# anyone know what this is?



## hamsterman (Sep 19, 2006)

I spotted this on my moss and was wondering if anyone knew what it was (maybe just debris built up?) and maybe how to get rid of it. Think shrimp would like to eat it? Thanks


----------



## Briney (Jun 17, 2006)

dont know what it is but i get it too, and yes shrimps will eat it.


----------



## aloha (Jun 2, 2005)

It seems like bba and i believe the shrimps won't eat it.


----------



## gibmaker (Jan 3, 2007)

it looks to me like dead algae, algae turns white to gray usually when it is dead


----------



## Cassie (May 27, 2006)

it doesn't look likek bba to me. my moss can get full of hair/thread algae if my ferts or co2 is off. the best thing would be to make sure everything (lights, nutrients, co2) are balanced. shrimp might help, but getting down to the bottom of the problem is the way to totally solve it!


----------



## John N. (Dec 11, 2005)

Looks like some sort of fungus, like when you overfeed and the food rots and develops a while film on it. It doesn't appear to be algae.

-John N.


----------



## hamsterman (Sep 19, 2006)

Yea, that could be it John N. 

I did remove a bunch of plants earlier. My guess is that excess debris like fish wastes maybe covered it and created some fungus. Think I should give the moss a quick wash under water or would cherry shrimp prefer such a thing?

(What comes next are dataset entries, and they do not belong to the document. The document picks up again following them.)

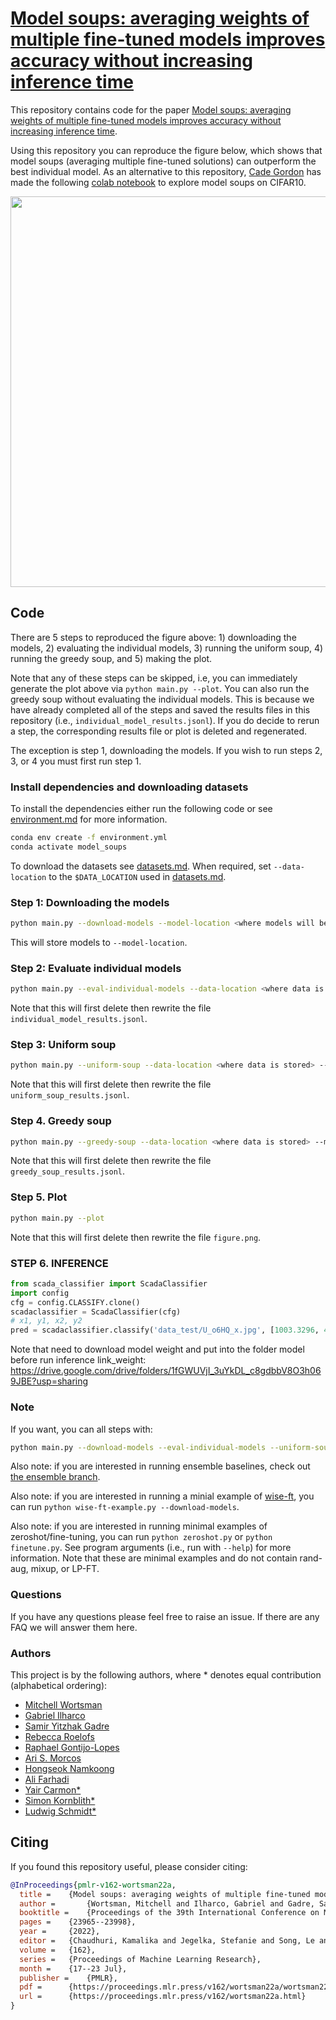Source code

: # [Model soups: averaging weights of multiple fine-tuned models improves accuracy without increasing inference time](https://arxiv.org/abs/2203.05482)

This repository contains code for the paper [Model soups: averaging weights of multiple fine-tuned models improves accuracy without increasing inference time](https://arxiv.org/abs/2203.05482).

Using this repository you can reproduce the figure below, which shows that model soups (averaging multiple fine-tuned solutions) can outperform
the best individual model.
As an alternative to this repository, [Cade Gordon](http://cadegordon.io/) has made the following [colab notebook](https://colab.research.google.com/drive/1UmK-phTRXC4HoKb7_rScawnRqlG82svF?usp=sharing) to explore model soups on CIFAR10.
<p align="center">
<img src="figure.png", width="625"/>
</p>


## Code

There are 5 steps to reproduced the figure above: 1) downloading the models, 2) evaluating the individual models, 3) running the uniform soup, 4) running the greedy soup, and 5) making the plot.

Note that any of these steps can be skipped, i.e, you can immediately generate the plot above via `python main.py --plot`.
You can also run the greedy soup without evaluating the individual models.
This is because we have already completed all of the steps and saved the results files in this repository (i.e., `individual_model_results.jsonl`).
If you do decide to rerun a step, the corresponding results file or plot is deleted and regenerated.

The exception is step 1, downloading the models. If you wish to run steps 2, 3, or 4 you must first run step 1.

### Install dependencies and downloading datasets

To install the dependencies either run the following code or see [environment.md](environment.md) for more information.
```bash
conda env create -f environment.yml
conda activate model_soups
```

To download the datasets see [datasets.md](datasets.md). When required, set `--data-location` to the `$DATA_LOCATION` used in [datasets.md](datasets.md).

### Step 1: Downloading the models

```bash
python main.py --download-models --model-location <where models will be stored>
```
This will store models to `--model-location`.


### Step 2: Evaluate individual models

```bash
python main.py --eval-individual-models --data-location <where data is stored> --model-location <where models are stored>
```
Note that this will first delete then rewrite the file `individual_model_results.jsonl`.

### Step 3: Uniform soup

```bash
python main.py --uniform-soup --data-location <where data is stored> --model-location <where models are stored>
```
Note that this will first delete then rewrite the file `uniform_soup_results.jsonl`.

### Step 4. Greedy soup

```bash
python main.py --greedy-soup --data-location <where data is stored> --model-location <where models are stored>
```
Note that this will first delete then rewrite the file `greedy_soup_results.jsonl`.

### Step 5. Plot

```bash
python main.py --plot
```
Note that this will first delete then rewrite the file `figure.png`.

### STEP 6. INFERENCE
``` python
from scada_classifier import ScadaClassifier
import config
cfg = config.CLASSIFY.clone()
scadaclassifier = ScadaClassifier(cfg)
# x1, y1, x2, y2
pred = scadaclassifier.classify('data_test/U_o6HQ_x.jpg', [1003.3296, 408.51, 1135.36992, 628.59024])
```
Note that need to download model weight and put into the folder model before run inference
link_weight: https://drive.google.com/drive/folders/1fGWUVjI_3uYkDL_c8gdbbV8O3h069JBE?usp=sharing
### Note

If you want, you can all steps with:
```bash
python main.py --download-models --eval-individual-models --uniform-soup --greedy-soup --plot --data-location <where data is stored> --model-location <where models are stored>
```

Also note: if you are interested in running ensemble baselines, check out [the ensemble branch](https://github.com/mlfoundations/model-soups/tree/ensemble).

Also note: if you are interested in running a minial example of [wise-ft](https://arxiv.org/abs/2109.01903), you can run `python wise-ft-example.py --download-models`. 

Also note: if you are interested in running minimal examples of zeroshot/fine-tuning, you can run `python zeroshot.py` or `python finetune.py`. See program arguments (i.e., run with `--help`) for more information. Note that these are minimal examples and do not contain rand-aug, mixup, or LP-FT.

### Questions

If you have any questions please feel free to raise an issue. If there are any FAQ we will answer them here.

### Authors

This project is by the following authors, where * denotes equal contribution (alphabetical ordering):
- [Mitchell Wortsman](https://mitchellnw.github.io/)
- [Gabriel Ilharco](http://gabrielilharco.com/)
- [Samir Yitzhak Gadre](https://sagadre.github.io/)
- [Rebecca Roelofs](https://twitter.com/beccaroelofs)
- [Raphael Gontijo-Lopes](https://raphagl.com/)
- [Ari S. Morcos](http://www.arimorcos.com/)
- [Hongseok Namkoong](https://hsnamkoong.github.io/)
- [Ali Farhadi](https://homes.cs.washington.edu/~ali/)
- [Yair Carmon*](https://www.cs.tau.ac.il/~ycarmon/)
- [Simon Kornblith*](https://simonster.com/)
- [Ludwig Schmidt*](https://people.csail.mit.edu/ludwigs/)


## Citing

If you found this repository useful, please consider citing:
```bibtex
@InProceedings{pmlr-v162-wortsman22a,
  title = 	 {Model soups: averaging weights of multiple fine-tuned models improves accuracy without increasing inference time},
  author =       {Wortsman, Mitchell and Ilharco, Gabriel and Gadre, Samir Ya and Roelofs, Rebecca and Gontijo-Lopes, Raphael and Morcos, Ari S and Namkoong, Hongseok and Farhadi, Ali and Carmon, Yair and Kornblith, Simon and Schmidt, Ludwig},
  booktitle = 	 {Proceedings of the 39th International Conference on Machine Learning},
  pages = 	 {23965--23998},
  year = 	 {2022},
  editor = 	 {Chaudhuri, Kamalika and Jegelka, Stefanie and Song, Le and Szepesvari, Csaba and Niu, Gang and Sabato, Sivan},
  volume = 	 {162},
  series = 	 {Proceedings of Machine Learning Research},
  month = 	 {17--23 Jul},
  publisher =    {PMLR},
  pdf = 	 {https://proceedings.mlr.press/v162/wortsman22a/wortsman22a.pdf},
  url = 	 {https://proceedings.mlr.press/v162/wortsman22a.html}
}


```
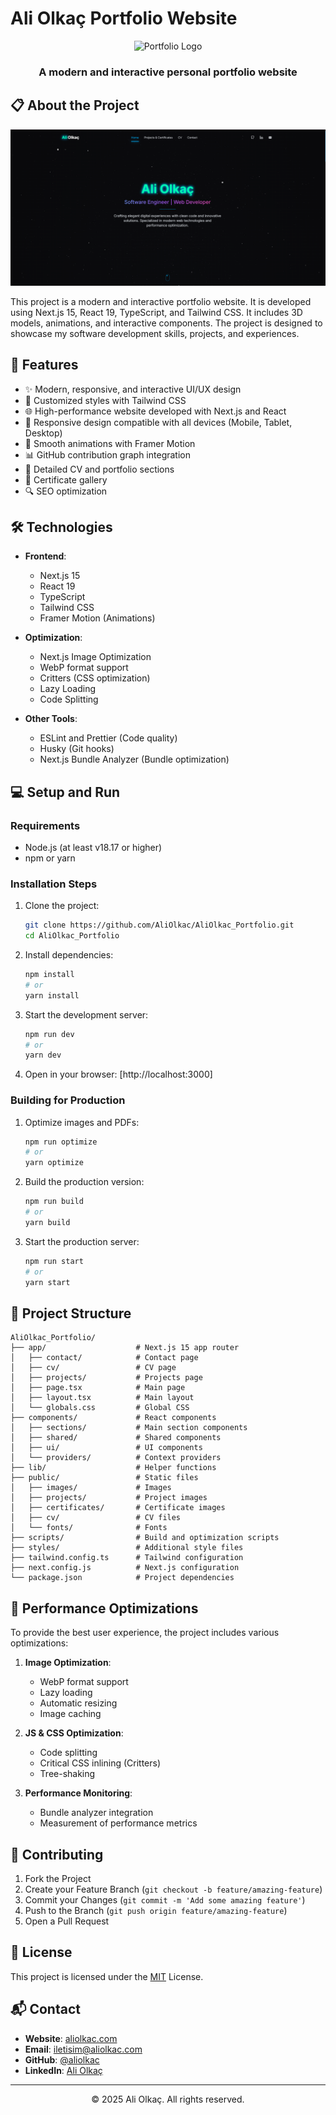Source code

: # Ali Olkaç Portfolio Website

<div align="center">
  <img src="public/images/logo.png" alt="Portfolio Logo" width="200" />
  <br>
  <h3>A modern and interactive personal portfolio website</h3>
</div>

## 📋 About the Project

![Portfolio Screenshot](public/images/portfolio-screenshot.png)

This project is a modern and interactive portfolio website. It is developed using Next.js 15, React 19, TypeScript, and Tailwind CSS. It includes 3D models, animations, and interactive components. The project is designed to showcase my software development skills, projects, and experiences.

## 🚀 Features

- ✨ Modern, responsive, and interactive UI/UX design
- 🎨 Customized styles with Tailwind CSS
- 🌐 High-performance website developed with Next.js and React
- 📱 Responsive design compatible with all devices (Mobile, Tablet, Desktop)
- 🔄 Smooth animations with Framer Motion
- 📊 GitHub contribution graph integration
- 📝 Detailed CV and portfolio sections
- 📑 Certificate gallery
- 🔍 SEO optimization

## 🛠️ Technologies

- **Frontend**:
  - Next.js 15
  - React 19
  - TypeScript
  - Tailwind CSS
  - Framer Motion (Animations)

- **Optimization**:
  - Next.js Image Optimization
  - WebP format support
  - Critters (CSS optimization)
  - Lazy Loading
  - Code Splitting

- **Other Tools**:
  - ESLint and Prettier (Code quality)
  - Husky (Git hooks)
  - Next.js Bundle Analyzer (Bundle optimization)

## 💻 Setup and Run

### Requirements

- Node.js (at least v18.17 or higher)
- npm or yarn

### Installation Steps

1. Clone the project:
   ```bash
   git clone https://github.com/AliOlkac/AliOlkac_Portfolio.git
   cd AliOlkac_Portfolio
   ```

2. Install dependencies:
   ```bash
   npm install
   # or
   yarn install
   ```

3. Start the development server:
   ```bash
   npm run dev
   # or
   yarn dev
   ```

4. Open in your browser: [http://localhost:3000]

### Building for Production

1. Optimize images and PDFs:
   ```bash
   npm run optimize
   # or
   yarn optimize
   ```

2. Build the production version:
   ```bash
   npm run build
   # or
   yarn build
   ```

3. Start the production server:
   ```bash
   npm run start
   # or
   yarn start
   ```

## 📂 Project Structure

```
AliOlkac_Portfolio/
├── app/                    # Next.js 15 app router
│   ├── contact/            # Contact page
│   ├── cv/                 # CV page
│   ├── projects/           # Projects page
│   ├── page.tsx            # Main page
│   ├── layout.tsx          # Main layout
│   └── globals.css         # Global CSS
├── components/             # React components
│   ├── sections/           # Main section components
│   ├── shared/             # Shared components
│   ├── ui/                 # UI components
│   └── providers/          # Context providers
├── lib/                    # Helper functions
├── public/                 # Static files
│   ├── images/             # Images
│   ├── projects/           # Project images
│   ├── certificates/       # Certificate images
│   ├── cv/                 # CV files
│   └── fonts/              # Fonts
├── scripts/                # Build and optimization scripts
├── styles/                 # Additional style files
├── tailwind.config.ts      # Tailwind configuration
├── next.config.js          # Next.js configuration
└── package.json            # Project dependencies
```

## 🔧 Performance Optimizations

To provide the best user experience, the project includes various optimizations:

1. **Image Optimization**:
   - WebP format support
   - Lazy loading
   - Automatic resizing
   - Image caching

2. **JS & CSS Optimization**:
   - Code splitting
   - Critical CSS inlining (Critters)
   - Tree-shaking

3. **Performance Monitoring**:
   - Bundle analyzer integration
   - Measurement of performance metrics

## 🤝 Contributing

1. Fork the Project
2. Create your Feature Branch (`git checkout -b feature/amazing-feature`)
3. Commit your Changes (`git commit -m 'Add some amazing feature'`)
4. Push to the Branch (`git push origin feature/amazing-feature`)
5. Open a Pull Request

## 📝 License

This project is licensed under the [MIT](LICENSE) License.

## 📬 Contact

- **Website**: [aliolkac.com](https://aliolkac.com)
- **Email**: [iletisim@aliolkac.com](mailto:iletisim@aliolkac.com)
- **GitHub**: [@aliolkac](https://github.com/aliolkac)
- **LinkedIn**: [Ali Olkaç](https://linkedin.com/in/aliolkac)

---

<div align="center">
  <p>© 2025 Ali Olkaç. All rights reserved.</p>
</div>
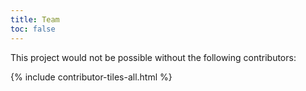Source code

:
 ```yaml
---
title: Team
toc: false
---
```


This project would not be possible without the following contributors:

{% include contributor-tiles-all.html %}
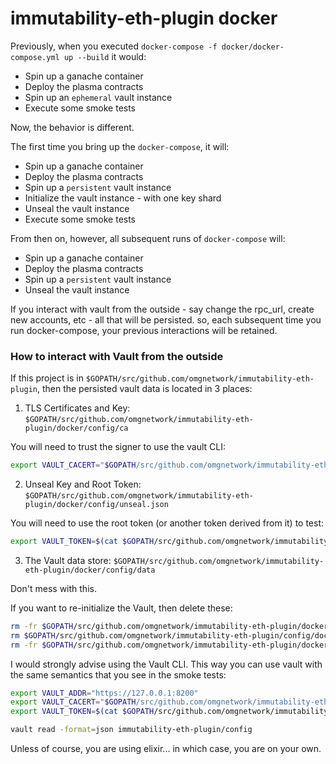 # immutability-eth-plugin docker

Previously, when you executed `docker-compose -f docker/docker-compose.yml up --build` it would:

* Spin up a ganache container
* Deploy the plasma contracts
* Spin up an `ephemeral` vault instance
* Execute some smoke tests

Now, the behavior is different.

The first time you bring up the `docker-compose`, it will:

* Spin up a ganache container
* Deploy the plasma contracts
* Spin up a `persistent` vault instance
* Initialize the vault instance - with one key shard
* Unseal the vault instance
* Execute some smoke tests

From then on, however, all subsequent runs of `docker-compose` will:

* Spin up a ganache container
* Deploy the plasma contracts
* Spin up a `persistent` vault instance
* Unseal the vault instance

If you interact with vault from the outside - say change the rpc_url, create new accounts, etc - all that will be persisted. so, each subsequent time you run docker-compose, your previous interactions will be retained.

### How to interact with Vault from the outside

If this project is in `$GOPATH/src/github.com/omgnetwork/immutability-eth-plugin`, then the persisted vault data is located in 3 places:

1. TLS Certificates and Key: `$GOPATH/src/github.com/omgnetwork/immutability-eth-plugin/docker/config/ca`

You will need to trust the signer to use the vault CLI:

```bash
export VAULT_CACERT="$GOPATH/src/github.com/omgnetwork/immutability-eth-plugin/docker/config/ca/certs/ca.crt"
```

2. Unseal Key and Root Token: `$GOPATH/src/github.com/omgnetwork/immutability-eth-plugin/docker/config/unseal.json`

You will need to use the root token (or another token derived from it) to test:

```bash
export VAULT_TOKEN=$(cat $GOPATH/src/github.com/omgnetwork/immutability-eth-plugin/docker/config/unseal.json | jq -r .root_token)
```

3. The Vault data store: `$GOPATH/src/github.com/omgnetwork/immutability-eth-plugin/docker/config/data`

Don't mess with this.

If you want to re-initialize the Vault, then delete these:

```bash
rm -fr $GOPATH/src/github.com/omgnetwork/immutability-eth-plugin/docker/config/ca
rm $GOPATH/src/github.com/omgnetwork/immutability-eth-plugin/config/docker/unseal.json
rm -fr $GOPATH/src/github.com/omgnetwork/immutability-eth-plugin/docker/config/data
```

I would strongly advise using the Vault CLI. This way you can use vault with the same semantics that you see in the smoke tests:

```bash
export VAULT_ADDR="https://127.0.0.1:8200"
export VAULT_CACERT="$GOPATH/src/github.com/omgnetwork/immutability-eth-plugin/docker/config/ca/certs/ca.crt"
export VAULT_TOKEN=$(cat $GOPATH/src/github.com/omgnetwork/immutability-eth-plugin/docker/config/unseal.json | jq -r .root_token)

vault read -format=json immutability-eth-plugin/config

``` 

Unless of course, you are using elixir... in which case, you are on your own.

Thanks to everyone for the help.


----------



## papillon (Jul 12, 2006)

i normally encounter them, but i include them in my water change... i sipon them out


----------



## jeff63851 (Feb 23, 2005)

If it's the white fluffy stuff that's sticking on to the moss, then I think it's fungus. I'm not sure if the shrimp would eat it though, but it never hurts to try.


----------